H19 is a PERK-regulated long non-coding RNA that fine-tunes UPR signalling and inhibits endoplasmic reticulum stress-induced cell death

The endoplasmic reticulum (ER) responds to stimuli that disrupt its homeostasis by activating a signalling network known as unfolded protein response (UPR), that restores cellular balance and determines cell fate through three key sensors: IRE1, PERK, and ATF6. Emerging evidence suggests that the UPR regulates the expression of numerous long non-coding RNAs (lncRNAs), which play critical roles in modulating stress responses.

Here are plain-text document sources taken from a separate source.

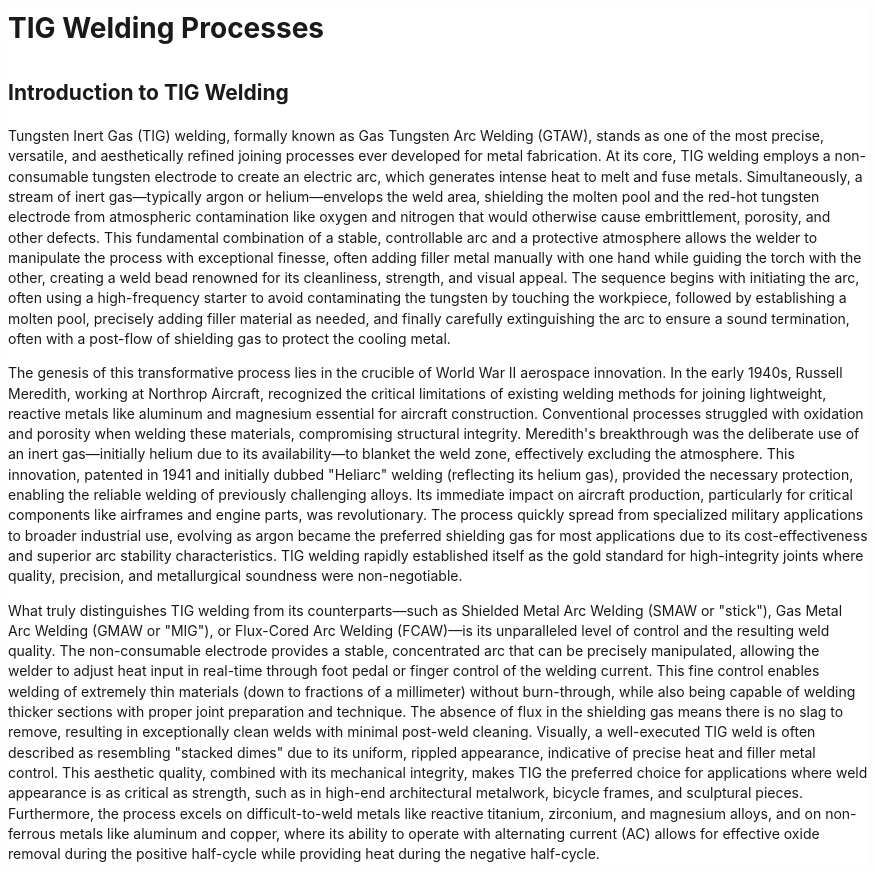 
# TIG Welding Processes

## Introduction to TIG Welding

Tungsten Inert Gas (TIG) welding, formally known as Gas Tungsten Arc Welding (GTAW), stands as one of the most precise, versatile, and aesthetically refined joining processes ever developed for metal fabrication. At its core, TIG welding employs a non-consumable tungsten electrode to create an electric arc, which generates intense heat to melt and fuse metals. Simultaneously, a stream of inert gas—typically argon or helium—envelops the weld area, shielding the molten pool and the red-hot tungsten electrode from atmospheric contamination like oxygen and nitrogen that would otherwise cause embrittlement, porosity, and other defects. This fundamental combination of a stable, controllable arc and a protective atmosphere allows the welder to manipulate the process with exceptional finesse, often adding filler metal manually with one hand while guiding the torch with the other, creating a weld bead renowned for its cleanliness, strength, and visual appeal. The sequence begins with initiating the arc, often using a high-frequency starter to avoid contaminating the tungsten by touching the workpiece, followed by establishing a molten pool, precisely adding filler material as needed, and finally carefully extinguishing the arc to ensure a sound termination, often with a post-flow of shielding gas to protect the cooling metal.

The genesis of this transformative process lies in the crucible of World War II aerospace innovation. In the early 1940s, Russell Meredith, working at Northrop Aircraft, recognized the critical limitations of existing welding methods for joining lightweight, reactive metals like aluminum and magnesium essential for aircraft construction. Conventional processes struggled with oxidation and porosity when welding these materials, compromising structural integrity. Meredith's breakthrough was the deliberate use of an inert gas—initially helium due to its availability—to blanket the weld zone, effectively excluding the atmosphere. This innovation, patented in 1941 and initially dubbed "Heliarc" welding (reflecting its helium gas), provided the necessary protection, enabling the reliable welding of previously challenging alloys. Its immediate impact on aircraft production, particularly for critical components like airframes and engine parts, was revolutionary. The process quickly spread from specialized military applications to broader industrial use, evolving as argon became the preferred shielding gas for most applications due to its cost-effectiveness and superior arc stability characteristics. TIG welding rapidly established itself as the gold standard for high-integrity joints where quality, precision, and metallurgical soundness were non-negotiable.

What truly distinguishes TIG welding from its counterparts—such as Shielded Metal Arc Welding (SMAW or "stick"), Gas Metal Arc Welding (GMAW or "MIG"), or Flux-Cored Arc Welding (FCAW)—is its unparalleled level of control and the resulting weld quality. The non-consumable electrode provides a stable, concentrated arc that can be precisely manipulated, allowing the welder to adjust heat input in real-time through foot pedal or finger control of the welding current. This fine control enables welding of extremely thin materials (down to fractions of a millimeter) without burn-through, while also being capable of welding thicker sections with proper joint preparation and technique. The absence of flux in the shielding gas means there is no slag to remove, resulting in exceptionally clean welds with minimal post-weld cleaning. Visually, a well-executed TIG weld is often described as resembling "stacked dimes" due to its uniform, rippled appearance, indicative of precise heat and filler metal control. This aesthetic quality, combined with its mechanical integrity, makes TIG the preferred choice for applications where weld appearance is as critical as strength, such as in high-end architectural metalwork, bicycle frames, and sculptural pieces. Furthermore, the process excels on difficult-to-weld metals like reactive titanium, zirconium, and magnesium alloys, and on non-ferrous metals like aluminum and copper, where its ability to operate with alternating current (AC) allows for effective oxide removal during the positive half-cycle while providing heat during the negative half-cycle.
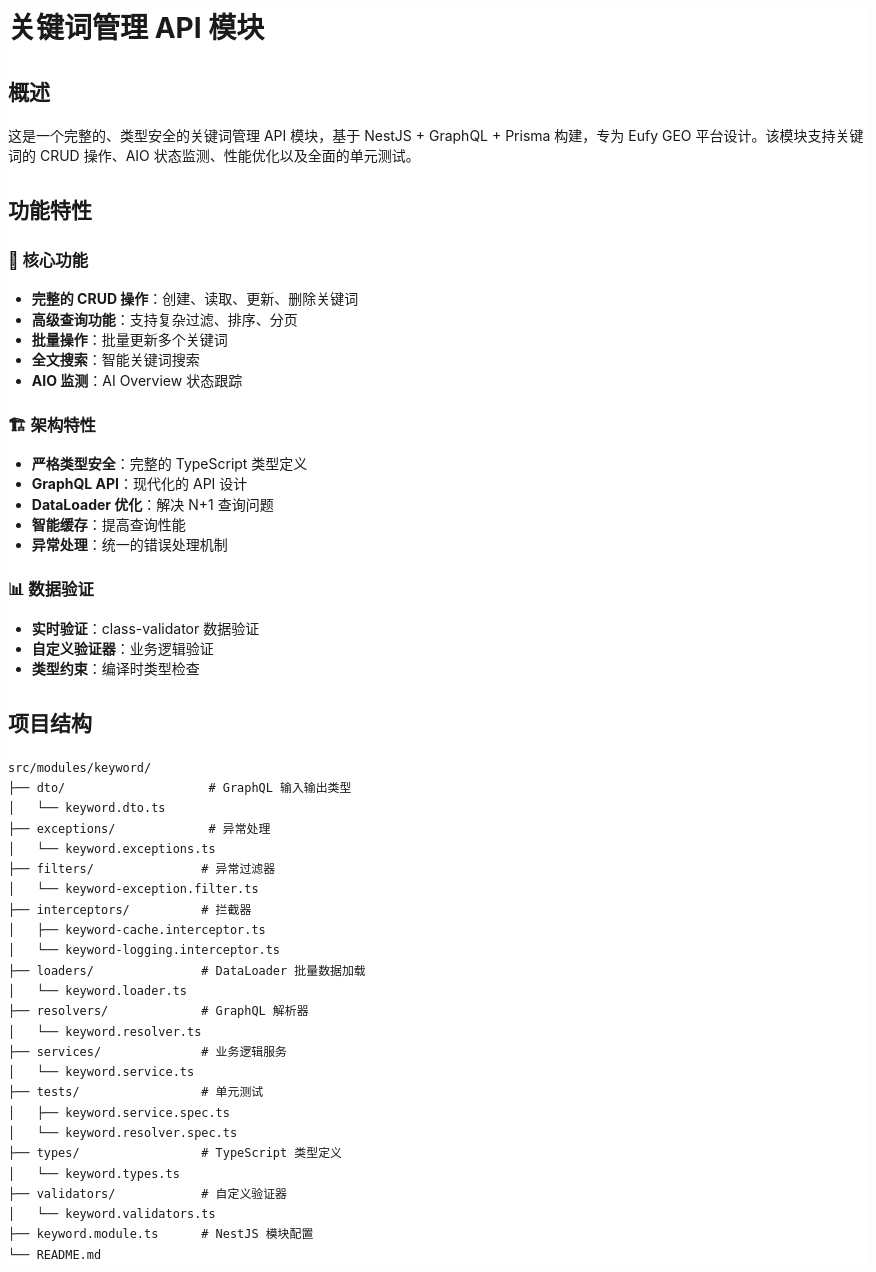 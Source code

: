 # 关键词管理 API 模块

## 概述

这是一个完整的、类型安全的关键词管理 API 模块，基于 NestJS + GraphQL + Prisma 构建，专为 Eufy GEO 平台设计。该模块支持关键词的 CRUD 操作、AIO 状态监测、性能优化以及全面的单元测试。

## 功能特性

### 🔑 核心功能
- **完整的 CRUD 操作**：创建、读取、更新、删除关键词
- **高级查询功能**：支持复杂过滤、排序、分页
- **批量操作**：批量更新多个关键词
- **全文搜索**：智能关键词搜索
- **AIO 监测**：AI Overview 状态跟踪

### 🏗️ 架构特性
- **严格类型安全**：完整的 TypeScript 类型定义
- **GraphQL API**：现代化的 API 设计
- **DataLoader 优化**：解决 N+1 查询问题
- **智能缓存**：提高查询性能
- **异常处理**：统一的错误处理机制

### 📊 数据验证
- **实时验证**：class-validator 数据验证
- **自定义验证器**：业务逻辑验证
- **类型约束**：编译时类型检查

## 项目结构

```
src/modules/keyword/
├── dto/                    # GraphQL 输入输出类型
│   └── keyword.dto.ts
├── exceptions/             # 异常处理
│   └── keyword.exceptions.ts
├── filters/               # 异常过滤器
│   └── keyword-exception.filter.ts
├── interceptors/          # 拦截器
│   ├── keyword-cache.interceptor.ts
│   └── keyword-logging.interceptor.ts
├── loaders/               # DataLoader 批量数据加载
│   └── keyword.loader.ts
├── resolvers/             # GraphQL 解析器
│   └── keyword.resolver.ts
├── services/              # 业务逻辑服务
│   └── keyword.service.ts
├── tests/                 # 单元测试
│   ├── keyword.service.spec.ts
│   └── keyword.resolver.spec.ts
├── types/                 # TypeScript 类型定义
│   └── keyword.types.ts
├── validators/            # 自定义验证器
│   └── keyword.validators.ts
├── keyword.module.ts      # NestJS 模块配置
└── README.md
```
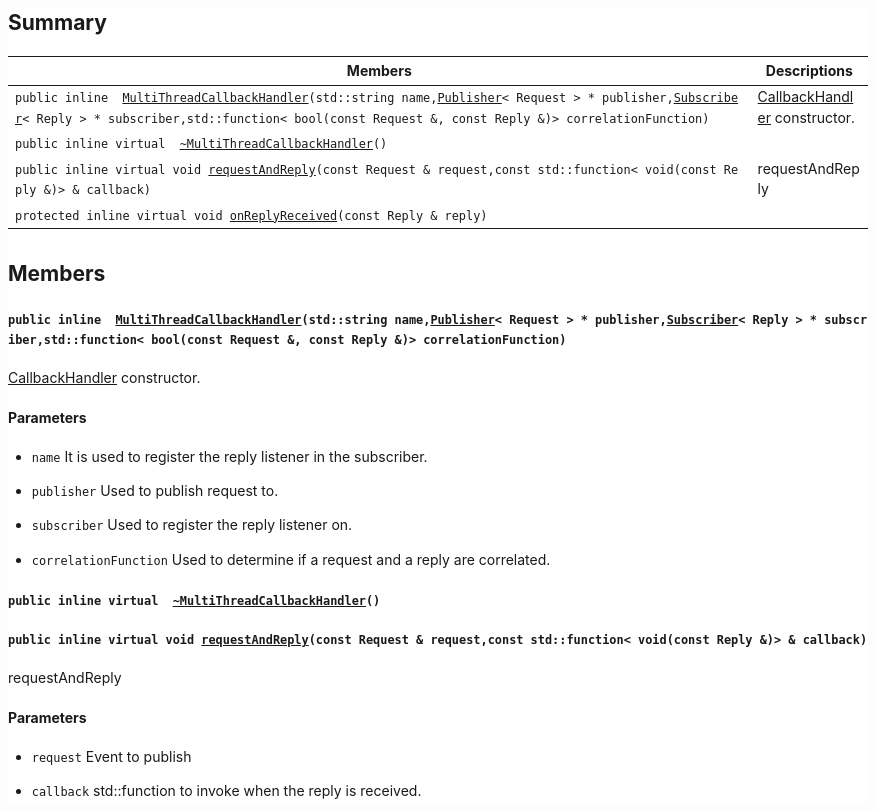 ## Summary

 Members                        | Descriptions                                
--------------------------------|---------------------------------------------
`public inline  `[`MultiThreadCallbackHandler`](#classkpsr_1_1MultiThreadCallbackHandler_1aaf0308141a26ea0d4dc29a0dbcee40f8)`(std::string name,`[`Publisher`](api-kpsr-application.md#classkpsr_1_1Publisher)`< Request > * publisher,`[`Subscriber`](api-kpsr-application.md#classkpsr_1_1Subscriber)`< Reply > * subscriber,std::function< bool(const Request &, const Reply &)> correlationFunction)` | [CallbackHandler](api-kpsr-application.md#classkpsr_1_1CallbackHandler) constructor.
`public inline virtual  `[`~MultiThreadCallbackHandler`](#classkpsr_1_1MultiThreadCallbackHandler_1a5fa99496614e0e2f5eeb53cb0ec5a52d)`()` | 
`public inline virtual void `[`requestAndReply`](#classkpsr_1_1MultiThreadCallbackHandler_1ab5545065b5887b3d3d5d4fc8c62db36c)`(const Request & request,const std::function< void(const Reply &)> & callback)` | requestAndReply
`protected inline virtual void `[`onReplyReceived`](#classkpsr_1_1MultiThreadCallbackHandler_1a7c044a691870e61ec41c9c818f4a88db)`(const Reply & reply)` | 

## Members

#### `public inline  `[`MultiThreadCallbackHandler`](#classkpsr_1_1MultiThreadCallbackHandler_1aaf0308141a26ea0d4dc29a0dbcee40f8)`(std::string name,`[`Publisher`](api-kpsr-application.md#classkpsr_1_1Publisher)`< Request > * publisher,`[`Subscriber`](api-kpsr-application.md#classkpsr_1_1Subscriber)`< Reply > * subscriber,std::function< bool(const Request &, const Reply &)> correlationFunction)` 

[CallbackHandler](api-kpsr-application.md#classkpsr_1_1CallbackHandler) constructor.

#### Parameters
* `name` It is used to register the reply listener in the subscriber. 

* `publisher` Used to publish request to. 

* `subscriber` Used to register the reply listener on. 

* `correlationFunction` Used to determine if a request and a reply are correlated.

#### `public inline virtual  `[`~MultiThreadCallbackHandler`](#classkpsr_1_1MultiThreadCallbackHandler_1a5fa99496614e0e2f5eeb53cb0ec5a52d)`()` 

#### `public inline virtual void `[`requestAndReply`](#classkpsr_1_1MultiThreadCallbackHandler_1ab5545065b5887b3d3d5d4fc8c62db36c)`(const Request & request,const std::function< void(const Reply &)> & callback)` 

requestAndReply

#### Parameters
* `request` Event to publish 

* `callback` std::function to invoke when the reply is received.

Here we show that expression of lncRNA H19 is downregulated in response to ER stress in breast cancer cells. Using genetic and pharmacological approaches, we demonstrate that this downregulation is primarily mediated by the PERK arm of the UPR. Specifically, knockdown or chemical inhibition of PERK compromised the ER stress-mediated H19 repression, while PERK activation significantly reduced H19 expression. H19 overexpression promotes the optimal activation of ATF6 and PERK pathways, while it attenuates the signalling by IRE1-XBP1 axis of the UPR. Bioinformatic analyses across multiple breast cancer cohorts revealed that high H19 expression correlates with poor prognosis, particularly in basal-like subtypes. Furthermore, in triple-negative breast cancer (TNBC) cells, H19 was found to provide resistance to ER stress-induced apoptosis. Collectively, our findings establish H19 as a key regulatory node in the UPR network, where PERK-mediated repression of H19 shapes cellular outcomes under ER stress. These insights position H19 as a potential therapeutic target in breast cancer, especially in aggressive subtypes such as TNBC.